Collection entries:
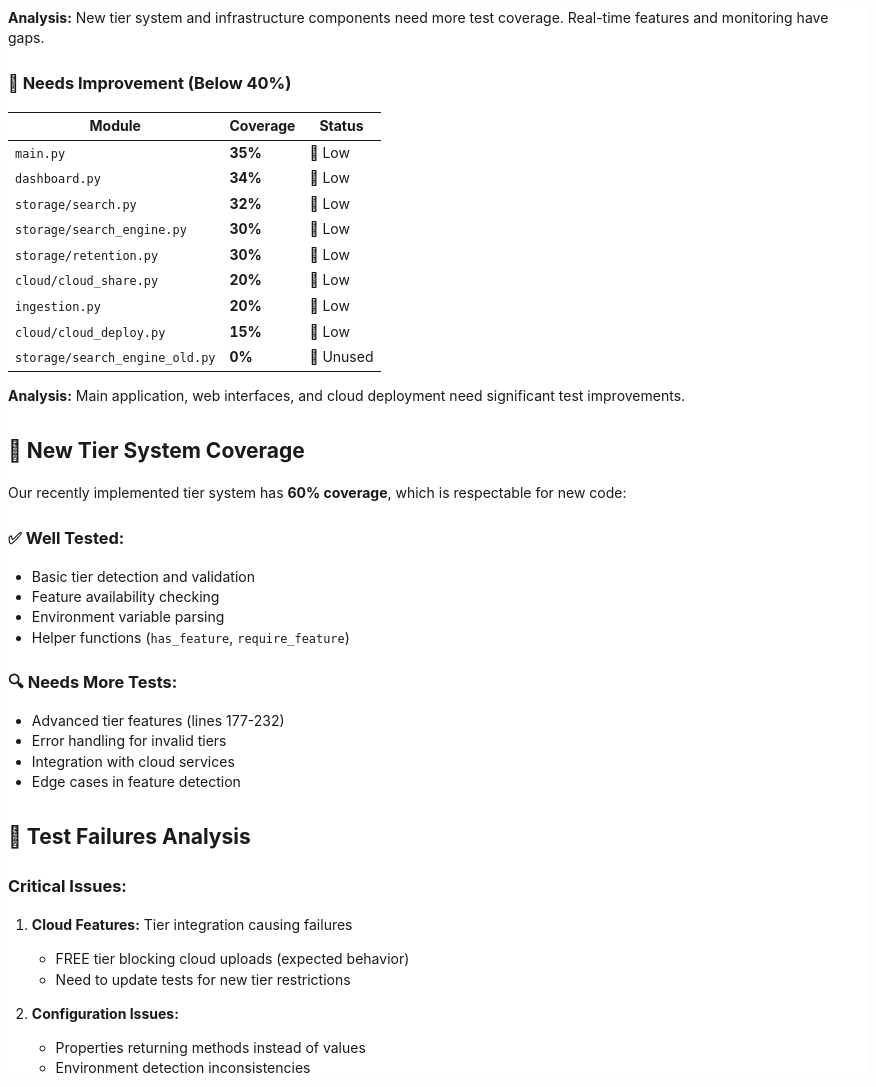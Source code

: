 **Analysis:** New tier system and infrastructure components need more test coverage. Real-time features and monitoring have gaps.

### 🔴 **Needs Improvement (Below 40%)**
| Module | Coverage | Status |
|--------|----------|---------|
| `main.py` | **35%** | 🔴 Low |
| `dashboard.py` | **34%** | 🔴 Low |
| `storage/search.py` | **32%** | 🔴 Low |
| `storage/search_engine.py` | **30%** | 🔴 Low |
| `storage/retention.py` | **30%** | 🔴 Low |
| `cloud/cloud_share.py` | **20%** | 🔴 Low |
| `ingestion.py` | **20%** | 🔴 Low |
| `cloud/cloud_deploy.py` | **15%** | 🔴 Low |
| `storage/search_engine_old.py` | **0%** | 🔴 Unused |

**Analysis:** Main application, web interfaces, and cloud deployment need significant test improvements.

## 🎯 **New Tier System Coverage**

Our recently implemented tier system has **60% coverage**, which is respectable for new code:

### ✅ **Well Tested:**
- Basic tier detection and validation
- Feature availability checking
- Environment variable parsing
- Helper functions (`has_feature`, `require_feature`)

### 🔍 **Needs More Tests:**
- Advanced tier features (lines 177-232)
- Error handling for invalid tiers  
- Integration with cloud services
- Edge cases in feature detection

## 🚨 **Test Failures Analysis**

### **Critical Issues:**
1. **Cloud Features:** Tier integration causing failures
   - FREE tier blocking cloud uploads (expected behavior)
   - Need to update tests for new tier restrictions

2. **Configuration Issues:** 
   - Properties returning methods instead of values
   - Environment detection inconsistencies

---

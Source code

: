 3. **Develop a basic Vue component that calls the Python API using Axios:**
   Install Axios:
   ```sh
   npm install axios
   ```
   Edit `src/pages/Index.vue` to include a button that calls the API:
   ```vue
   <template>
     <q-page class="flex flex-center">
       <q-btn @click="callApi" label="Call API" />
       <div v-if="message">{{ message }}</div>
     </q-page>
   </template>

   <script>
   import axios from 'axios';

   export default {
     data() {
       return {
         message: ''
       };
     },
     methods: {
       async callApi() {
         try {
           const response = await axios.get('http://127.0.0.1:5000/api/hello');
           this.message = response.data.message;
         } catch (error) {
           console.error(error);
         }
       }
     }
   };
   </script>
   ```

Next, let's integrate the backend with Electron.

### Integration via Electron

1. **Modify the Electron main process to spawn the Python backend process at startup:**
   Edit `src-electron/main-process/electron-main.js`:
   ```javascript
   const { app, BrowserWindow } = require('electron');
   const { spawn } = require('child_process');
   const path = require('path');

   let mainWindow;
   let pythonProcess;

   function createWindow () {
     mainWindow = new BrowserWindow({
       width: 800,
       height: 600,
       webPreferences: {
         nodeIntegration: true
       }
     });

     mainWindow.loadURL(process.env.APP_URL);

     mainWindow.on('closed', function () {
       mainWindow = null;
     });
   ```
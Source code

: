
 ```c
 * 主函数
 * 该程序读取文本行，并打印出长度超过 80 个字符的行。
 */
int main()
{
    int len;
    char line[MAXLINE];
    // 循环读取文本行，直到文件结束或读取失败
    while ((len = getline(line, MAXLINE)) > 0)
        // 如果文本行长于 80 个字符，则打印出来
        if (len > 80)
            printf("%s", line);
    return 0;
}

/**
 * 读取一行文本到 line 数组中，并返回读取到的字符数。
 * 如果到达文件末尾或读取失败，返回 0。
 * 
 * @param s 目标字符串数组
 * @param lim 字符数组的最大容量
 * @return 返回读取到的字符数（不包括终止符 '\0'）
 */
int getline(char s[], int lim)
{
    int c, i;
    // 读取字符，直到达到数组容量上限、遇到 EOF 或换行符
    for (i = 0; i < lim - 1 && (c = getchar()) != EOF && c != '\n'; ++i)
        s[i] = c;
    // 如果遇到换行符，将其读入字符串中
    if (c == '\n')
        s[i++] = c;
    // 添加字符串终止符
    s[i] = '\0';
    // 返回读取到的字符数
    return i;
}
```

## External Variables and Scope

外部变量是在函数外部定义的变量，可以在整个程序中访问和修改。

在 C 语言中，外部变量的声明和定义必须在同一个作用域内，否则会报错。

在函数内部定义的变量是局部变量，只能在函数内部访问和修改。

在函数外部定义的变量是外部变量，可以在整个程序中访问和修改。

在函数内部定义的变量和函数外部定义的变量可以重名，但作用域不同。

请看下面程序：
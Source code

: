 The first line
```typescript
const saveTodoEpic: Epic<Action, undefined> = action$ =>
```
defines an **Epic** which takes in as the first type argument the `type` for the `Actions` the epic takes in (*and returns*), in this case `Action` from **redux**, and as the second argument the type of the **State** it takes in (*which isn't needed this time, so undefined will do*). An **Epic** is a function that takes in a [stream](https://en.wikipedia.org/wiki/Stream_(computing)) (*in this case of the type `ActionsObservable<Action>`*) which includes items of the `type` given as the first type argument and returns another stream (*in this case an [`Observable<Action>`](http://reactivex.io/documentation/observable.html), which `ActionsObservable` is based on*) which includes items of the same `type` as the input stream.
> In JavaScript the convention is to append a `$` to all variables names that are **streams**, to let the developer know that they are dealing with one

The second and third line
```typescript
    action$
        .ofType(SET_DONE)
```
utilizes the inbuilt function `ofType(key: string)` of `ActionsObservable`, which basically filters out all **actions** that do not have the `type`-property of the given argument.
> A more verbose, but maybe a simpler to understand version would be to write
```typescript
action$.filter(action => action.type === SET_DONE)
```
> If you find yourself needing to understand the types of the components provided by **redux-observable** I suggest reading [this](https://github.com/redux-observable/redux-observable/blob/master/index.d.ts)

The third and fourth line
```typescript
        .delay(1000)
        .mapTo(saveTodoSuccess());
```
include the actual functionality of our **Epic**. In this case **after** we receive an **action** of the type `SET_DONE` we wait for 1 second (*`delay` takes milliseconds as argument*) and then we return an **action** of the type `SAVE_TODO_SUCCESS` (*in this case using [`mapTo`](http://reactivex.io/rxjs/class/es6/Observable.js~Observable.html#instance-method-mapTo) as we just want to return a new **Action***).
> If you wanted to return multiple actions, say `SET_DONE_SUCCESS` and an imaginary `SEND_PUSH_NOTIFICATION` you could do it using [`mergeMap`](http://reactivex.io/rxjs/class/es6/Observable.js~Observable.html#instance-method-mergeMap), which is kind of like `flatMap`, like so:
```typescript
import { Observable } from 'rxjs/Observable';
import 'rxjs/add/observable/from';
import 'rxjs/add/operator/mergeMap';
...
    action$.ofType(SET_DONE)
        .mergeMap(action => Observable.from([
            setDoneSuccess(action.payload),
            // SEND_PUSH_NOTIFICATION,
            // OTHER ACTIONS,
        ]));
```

- TASK -
Could you return all lines from the records that include the word "delay"?

- SOLUTION -
        .delay(1000)
include the actual functionality of our **Epic**. In this case **after** we receive an **action** of the type `SET_DONE` we wait for 1 second (*`delay` takes milliseconds as argument*) and then we return an **action** of the type `SAVE_TODO_SUCCESS` (*in this case using [`mapTo`](http://reactivex.io/rxjs/class/es6/Observable.js~Observable.html#instance-method-mapTo) as we just want to return a new **Action***).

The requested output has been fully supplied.